Если раньше Настя Рубан была частым гостем в семье Якира, то этим летом зашла лишь один раз. То было особенное лето. Страна бесшумно провожала в далекую Испанию своих мужественных волонтеров и с большой заботой принимала из-за моря детей Кастилии и Андалузии. Испания приковала к себе внимание миллионов советских людей. Но дома тоже назревали крупные события. Насте было не до визитов.
И все же однажды они — Настя с Якиром — встретились. Командующий войсками принимал жен военнослужащих — участниц многодневного конного пробега. Большой зал киевского Дома Красной Армии был переполнен. В числе гостей находилась и Настя.
За последние месяцы она сильно изменилась. В ней уже нелегко было узнать миловидную, бойкую, жизнерадостную участницу Южного похода. Особенность профессии, что бы там ни говорили, накладывает свой отпечаток на облик человека. Посуровело лицо Насти, у глаз появились тонкие лучики морщин, напряженным стал взгляд. И лишь когда ей случалось улыбаться, вновь оживала прежняя Настя. Изумительно сияли ее голубые глаза, сверкали белоснежные зубы.
Якир тоже выглядел далеко не так, как раньше. Какая-то строгость и суровость сковали его мужественное лицо. В те дни лица говорили больше, нежели слова!
Во время выступлений участниц пробега Настя написала Якиру записку, просила о встрече, но, вырвав листок из блокнота, скомкала его, спрятала в карман. Незадолго до конца приема вышла, закурила, стала прогуливаться под высокими осокорями Крепостного переулка.
Вскоре вышел на улицу и командующий. У подъезда стоял его голубой «бьюик». Настя, отшвырнув окурок, быстро направилась к Якиру. Они дружески поздоровались.
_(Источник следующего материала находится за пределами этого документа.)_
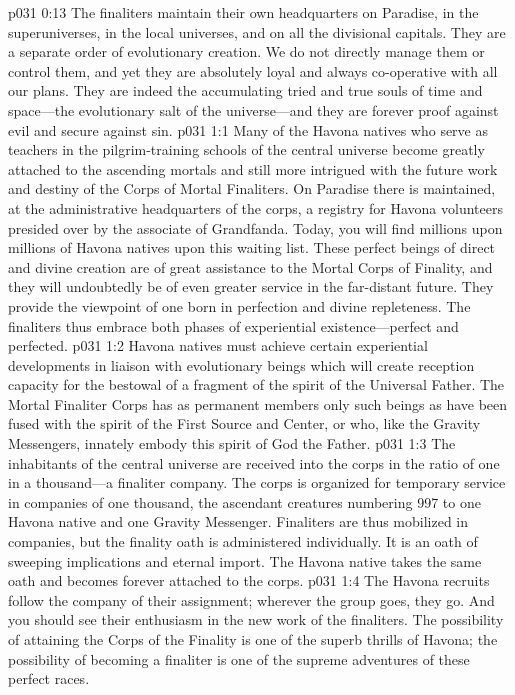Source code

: \vs p031 0:13 The finaliters maintain their own headquarters on Paradise, in the superuniverses, in the local universes, and on all the divisional capitals. They are a separate order of evolutionary creation. We do not directly manage them or control them, and yet they are absolutely loyal and always co\hyp{}operative with all our plans. They are indeed the accumulating tried and true souls of time and space---the evolutionary salt of the universe---and they are forever proof against evil and secure against sin.
\vs p031 1:1 Many of the Havona natives who serve as teachers in the pilgrim\hyp{}training schools of the central universe become greatly attached to the ascending mortals and still more intrigued with the future work and destiny of the Corps of Mortal Finaliters. On Paradise there is maintained, at the administrative headquarters of the corps, a registry for Havona volunteers presided over by the associate of Grandfanda. Today, you will find millions upon millions of Havona natives upon this waiting list. These perfect beings of direct and divine creation are of great assistance to the Mortal Corps of Finality, and they will undoubtedly be of even greater service in the far\hyp{}distant future. They provide the viewpoint of one born in perfection and divine repleteness. The finaliters thus embrace both phases of experiential existence---perfect and perfected.
\vs p031 1:2 Havona natives must achieve certain experiential developments in liaison with evolutionary beings which will create reception capacity for the bestowal of a fragment of the spirit of the Universal Father. The Mortal Finaliter Corps has as permanent members only such beings as have been fused with the spirit of the First Source and Center, or who, like the Gravity Messengers, innately embody this spirit of God the Father.
\vs p031 1:3 The inhabitants of the central universe are received into the corps in the ratio of one in a thousand---a finaliter company. The corps is organized for temporary service in companies of one thousand, the ascendant creatures numbering 997 to one Havona native and one Gravity Messenger. Finaliters are thus mobilized in companies, but the finality oath is administered individually. It is an oath of sweeping implications and eternal import. The Havona native takes the same oath and becomes forever attached to the corps.
\vs p031 1:4 The Havona recruits follow the company of their assignment; wherever the group goes, they go. And you should see their enthusiasm in the new work of the finaliters. The possibility of attaining the Corps of the Finality is one of the superb thrills of Havona; the possibility of becoming a finaliter is one of the supreme adventures of these perfect races.
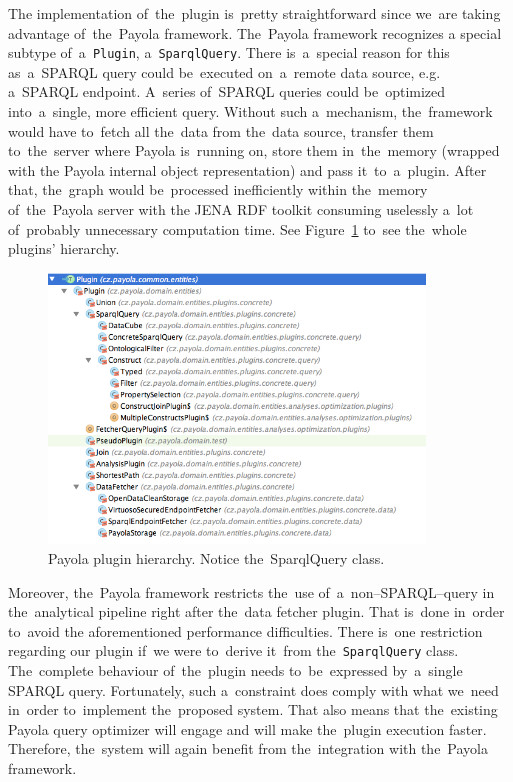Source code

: The implementation of~the~plugin is~pretty straightforward since we~are 
taking advantage of~the~Payola framework. The~Payola framework recognizes a
special subtype of~a~\texttt{Plugin}, a~\texttt{SparqlQuery}. There is~a~special 
reason for this as~a~SPARQL query could be~executed on~a~remote data source, 
e.g. a~SPARQL endpoint. A~series of~SPARQL queries could be~optimized into~a~single, more efficient query. Without such a~mechanism, the~framework would
have to~fetch all the~data from the~data source, transfer them to~the~server 
where Payola is~running on, store them in~the~memory (wrapped with
the Payola internal object representation) and pass it~to~a~plugin. After that, the~graph would be~processed inefficiently within the~memory of~the~Payola server with 
the JENA RDF toolkit consuming uselessly a~lot of~probably unnecessary computation time. See 
Figure~\ref{fig:plugin-hierarchy} to~see the~whole plugins’ hierarchy.


\begin{figure}
	\centering
	\includegraphics[width=100mm]{img/plugin-hierarchy.png}
	\caption{Payola plugin hierarchy. Notice the~SparqlQuery class.}
	\label{fig:plugin-hierarchy}
\end{figure}

Moreover, the~Payola framework restricts the~use of~a~non--SPARQL--query 
in the~analytical pipeline right after the~data fetcher plugin. That is~done in~order to~avoid 
the aforementioned performance difficulties. There is~one restriction regarding our plugin if~we
were to~derive it~from the~\texttt{SparqlQuery} class. The~complete behaviour of~the~plugin needs to~be~expressed by~a~single SPARQL query. Fortunately, such a~constraint does 
comply with what we~need in~order to~implement the~proposed system. That also means
that the~existing Payola query optimizer will engage and 
will make the~plugin execution faster. Therefore, the~system will again 
benefit from the~integration with the~Payola framework.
Командующий пригласил свою воспитанницу в машину. Она отказалась:
— Если можете, товарищ командарм первого ранга, уделите мне пять — десять минут… Очень важно… Пройдемтесь…
— Слушаюсь, товарищ начальник! — Якир напряженно улыбнулся.
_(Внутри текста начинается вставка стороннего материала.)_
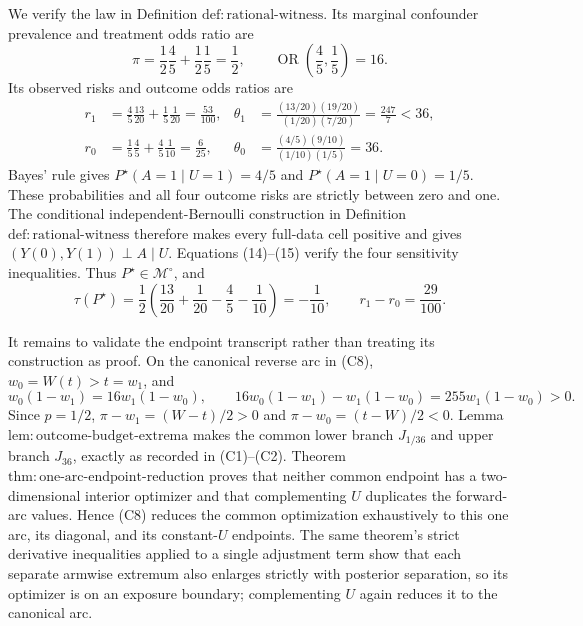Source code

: We verify the law in Definition \(\mathrm{def{:}rational\text{-}witness}\).  Its marginal confounder prevalence and treatment odds ratio are
\[
 \pi=\frac12\frac45+\frac12\frac15=\frac12,
 \qquad
 \operatorname{OR}\!\left(\frac45,\frac15\right)=16.                 \tag{14}
\]
Its observed risks and outcome odds ratios are
\[
\begin{aligned}
 r_1&=\frac45\frac{13}{20}+\frac15\frac1{20}=\frac{53}{100},
 &\theta_1&=\frac{(13/20)(19/20)}{(1/20)(7/20)}=\frac{247}{7}<36,\\
 r_0&=\frac15\frac45+\frac45\frac1{10}=\frac6{25},
 &\theta_0&=\frac{(4/5)(9/10)}{(1/10)(1/5)}=36.
\end{aligned}                                                           \tag{15}
\]
Bayes' rule gives \(P^\star(A=1\mid U=1)=4/5\) and \(P^\star(A=1\mid U=0)=1/5\).  These probabilities and all four outcome risks are strictly between zero and one.  The conditional independent-Bernoulli construction in Definition \(\mathrm{def{:}rational\text{-}witness}\) therefore makes every full-data cell positive and gives \((Y(0),Y(1))\perp A\mid U\).  Equations (14)--(15) verify the four sensitivity inequalities.  Thus \(P^\star\in\mathcal M^{\circ}\), and
\[
 \tau(P^\star)
 =\frac12\left(\frac{13}{20}+\frac1{20}-\frac45-\frac1{10}\right)
 =-\frac1{10},
 \qquad r_1-r_0=\frac{29}{100}.                                        \tag{16}
\]

It remains to validate the endpoint transcript rather than treating its construction as proof.  On the canonical reverse arc in (C8), \(w_0=W(t)>t=w_1\), and
\[
 w_0(1-w_1)=16w_1(1-w_0),
 \qquad
 16w_0(1-w_1)-w_1(1-w_0)=255w_1(1-w_0)>0.                              \tag{17}
\]
Since \(p=1/2\), \(\pi-w_1=(W-t)/2>0\) and \(\pi-w_0=(t-W)/2<0\).  Lemma \(\mathrm{lem{:}outcome\text{-}budget\text{-}extrema}\) makes the common lower branch \(J_{1/36}\) and upper branch \(J_{36}\), exactly as recorded in (C1)--(C2).  Theorem \(\mathrm{thm{:}one\text{-}arc\text{-}endpoint\text{-}reduction}\) proves that neither common endpoint has a two-dimensional interior optimizer and that complementing \(U\) duplicates the forward-arc values.  Hence (C8) reduces the common optimization exhaustively to this one arc, its diagonal, and its constant-\(U\) endpoints.  The same theorem's strict derivative inequalities applied to a single adjustment term show that each separate armwise extremum also enlarges strictly with posterior separation, so its optimizer is on an exposure boundary; complementing \(U\) again reduces it to the canonical arc.


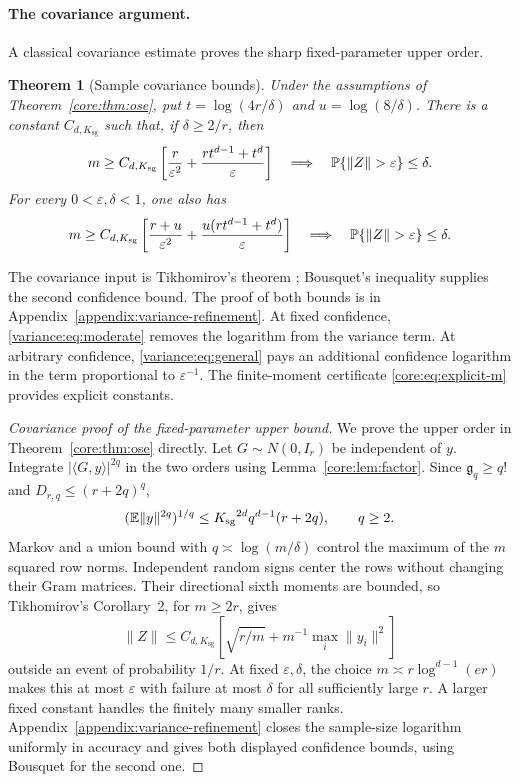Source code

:\documentclass[11pt,a4paper]{article}
\newtheorem{theorem}{Theorem}[section]
\theoremstyle{definition}\newtheorem{definition}[theorem]{Definition}
\theoremstyle{remark}\newtheorem{remark}[theorem]{Remark}
\numberwithin{equation}{section}
\newcommand{\Ksg}{{K_{\mathrm{sg}}}}\newcommand{\Cfour}{{C_4}}
\newcommand{\gmom}{\mathfrak g}
\newcommand{\norm}[1]{\lVert#1\rVert}\newcommand{\ip}[2]{\langle#1,#2\rangle}
\begin{document}
\paragraph{The covariance argument.}
A classical covariance estimate proves the sharp fixed-parameter
upper order.
\begin{theorem}[Sample covariance bounds]\label{variance:thm:refinement}
Under the assumptions of Theorem~\ref{core:thm:ose}, put
$t=\log(4r/\delta)$ and $u=\log(8/\delta)$.
There is a constant $C_{d,\Ksg}$ such that, if $\delta\ge2/r$, then
\begin{equation}\label{variance:eq:moderate}
 m\ge C_{d,\Ksg}\left[\frac r{\varepsilon^2}
       +\frac{rt^{d-1}+t^d}{\varepsilon}\right]
 \quad\Longrightarrow\quad\Pp\{\norm Z>\varepsilon\}\le\delta.
\end{equation}
For every $0<\varepsilon,\delta<1$, one also has
\begin{equation}\label{variance:eq:general}
 m\ge C_{d,\Ksg}\left[\frac{r+u}{\varepsilon^2}
       +\frac{u(rt^{d-1}+t^d)}{\varepsilon}\right]
 \quad\Longrightarrow\quad\Pp\{\norm Z>\varepsilon\}\le\delta.
\end{equation}
\end{theorem}
The covariance input is Tikhomirov's theorem
\cite[Corollary~2]{Tikhomirov2018}; Bousquet's inequality
\cite[Theorem~2.3]{Bousquet2002} supplies the second confidence bound.
The proof of both bounds is in Appendix~\ref{appendix:variance-refinement}.
At fixed confidence, \eqref{variance:eq:moderate} removes the logarithm
from the variance term. At arbitrary confidence,
\eqref{variance:eq:general} pays an additional confidence logarithm
in the term proportional to $\varepsilon^{-1}$.
The finite-moment certificate \eqref{core:eq:explicit-m} provides explicit constants.

\begin{proof}[Covariance proof of the fixed-parameter upper bound]
We prove the upper order in Theorem~\ref{core:thm:ose} directly.
Let $G\sim N(0,I_r)$ be independent of $y$. Integrate $|\ip Gy|^{2q}$
in the two orders using Lemma~\ref{core:lem:factor}. Since
$\gmom_q\ge q!$ and $D_{r,q}\le(r+2q)^q$,
\[
 (\E\norm y^{2q})^{1/q}\le\Ksg^{2d}q^{d-1}(r+2q),\qquad q\ge2.
\]
Markov and a union bound with $q\asymp\log(m/\delta)$ control the
maximum of the $m$ squared row norms. Independent random signs center
the rows without changing their Gram matrices. Their directional sixth
moments are bounded, so Tikhomirov's Corollary~2, for $m\ge2r$, gives
\[
 \norm Z\le C_{d,\Ksg}\left[\sqrt{r/m}
                  +m^{-1}\max_i\norm{y_i}^2\right]
\]
outside an event of probability $1/r$. At fixed $\varepsilon,\delta$,
the choice $m\asymp r\log^{d-1}(er)$ makes this at most
$\varepsilon$ with failure at most $\delta$ for all sufficiently
large $r$. A larger fixed constant handles the finitely many smaller
ranks. Appendix~\ref{appendix:variance-refinement} closes the
sample-size logarithm uniformly in accuracy and gives both displayed
confidence bounds, using Bousquet for the second one.
\end{proof}
\end{document}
— Иона Эммануилович, — начала Настя дрогнувшим голосом. — Я нарушаю долг чекиста. Сообщаю вам служебную тайну. Иначе не могу. Я совсем потеряла голову. Да к тому же приступы мучают, зверски ноет старая рана… Я хочу вам сказать… Вы же знаете меня лучше, чем кто-либо другой…
— Что случилось?
— Случилось страшное. Одно из двух: или я стала дурной чекисткой, или же я получаю дурные распоряжения. За Шмидта ничего не могу сказать, а вот дело укрепраиона, в частности инженера Тулина, вела я. Для меня ясно: Тулина взяли правильно, Саблин же ни в чем не повинен. Ну, может, Москва там чего-нибудь доискалась…
— Знаешь, Настя, мы с тобой не можем видеть того, что видно сверху.
— Допустим! — согласилась она, нагнулась, подобрала пуховую сережку, которыми был устлан весь тротуар по Кловскому спуску. — Но вот мне дали вести дело Вераша — командира Запорожского зенитного полка. Я понесла начальству протокол допроса. Ничего за человеком нет. А мне сказали: «Вераш — венгерский шпион. И если этого не будет в протоколе, сядешь сама». Так вот я вас спрашиваю, Иона Эммануилович, разве этому учил нас Дзержинский? — Настя достала платок, поднесла к глазам.
— Успокойся, Настюшка! — взял ее за руку Якир. Сообщение Насти взволновало и его самого. Он не мог усомниться в искренности ее признания. Ей было действительно тяжело. Впрочем, в ту пору было немало «дурных» чекистов, которые, рискуя головой, делились с друзьями своими сомнениями.